Bintang hanya mengangguk singkat, memang benar ia ingin pergi ke toilet. Tapi, karena kakinya tidak bisa digerakkan, ia pun panik hingga akhirnya ia lupa dengan niat awalnya. Bulan pun langsung beranjak ke luar ruangan untuk meminta kursi roda pada perawat rumah sakit. Setelah beberapa saat, ia pun kembali dengan seorang suster dan membantu Bintang untuk mengantarkannya ke toilet.
Bulan merasa berat melihat Bintang yang harus duduk di atas kursi roda. Ia memandangi pintu toilet itu dengan tatapan kosong, seakan tidak rela melihat kondisi Bintang yang harus seperti itu dalam waktu yang lama atau mungkin selamanya.
Ia berharap bahwa Bintang akan kembali tersenyum dengan senyuman tampannya seperti saat bermain basket tempo hari. Tapi, ia tahu bahwa itu mustahil. Bintang baru saja mengetahui bahwa dirinya lumpuh dan itu pasti sangat sulit untuk diterima olehnya.
Tiba-tiba saja pintu terbuka, Bulan dan suster itu langsung membantu Bintang untuk kembali mendudukkannya di atas kursi roda. Lalu membantu Bintang untuk kembali berbaring di atas ranjang.
"Baiklah, saya pergi dulu. Kalau butuh apa-apa jangan ragu untuk menghubungi pihak rumah sakit. Permisi," ujar suster itu dengan seutas senyum sebelum akhirnya melangkah keluar meninggalkan Bulan dan Bintang di ruangan itu.
"Iya mbak, terima kasih." Ujar Bulan kepada suster itu.
Bulan kembali menoleh ke arah Bintang, ia pun tersenyum samar. "Kalo lo butuh apa-apa bilang aja ya? Gue pasti bantuin kok."
Bintang hanya mengangguk singkat tanpa kata, lalu ia menoleh ke arah lain seakan meratapi nasibnya. Bulan yang mengerti, tidak ingin mengganggu Bintang. Ia pun hanya duduk sembari membaca buku yang dibawakan oleh kakaknya tadi pagi.
Aksa seakan tahu bahwa adiknya itu membutuhkan bacaan sewaktu-waktu. Ternyata benar saja, buku itu memang diperlukan Bulan dalam keadaan seperti ini.
...✧✧✧✧✧✧✧✧✧✧...
Sekitar pukul dua siang, Bulan masih setia menemani Bintang di dalam ruangan itu. Ia sempat keluar sebentar dari ruangan untuk sekedar membeli makanan dan minuman. Tapi ia tidak menikmatinya di kantin rumah sakit, melainkan di ruangan Bintang.
Bintang merasa tidak enak telah merepotkan Bulan. Andai saja ia tidak kabur dari rumahnya, mungkin kejadian ini pun tak akan dialaminya.

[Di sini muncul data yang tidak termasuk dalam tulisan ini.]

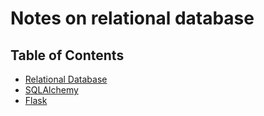 # Notes on relational database

## Table of Contents

- [Relational Database](relational_database.md)
- [SQLAlchemy](sql_alchemy.md)
- [Flask](flask.md)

"Sorry, Lan. Gue jadi repotin lo." Ujar Bintang yang mendapati Bulan yang sedang menikmati makanannya di lantai ruangan itu.
Bulan langsung menoleh, setelah ia menelan makanannya ia pun menggeleng-gelengkan kepalanya. "Gak sama sekali kok. Jangan ngerasa gak enak gitu."
"Andai aja gue gak kabur, pasti gak bakal terjadi kayak gini." Ujar Bintang lirih penuh penyesalan.
Bulan yang mendengarnya tentu saja terkejut. Ia tidak menyangka bahwa Bintang mengalami kecelakaan karena kabur dari rumahnya.
"Ka-kabur? Lo kabur dari rumah?" Ujar Bulan tidak percaya.
"Iya, gue kabur dari rumah. Gue gak tahan dengan sikap papa yang terus-menerus kasar sama gue. Terlebih dia tau gue bolos sekolah, kemarahan dia buat gue trauma." Jelas Bintang lirih mengingat kejadian itu.
Bulan menarik nafas karena terkejut. Ia pun langsung menghentikan makannya, merasa simpatik dengan Bintang.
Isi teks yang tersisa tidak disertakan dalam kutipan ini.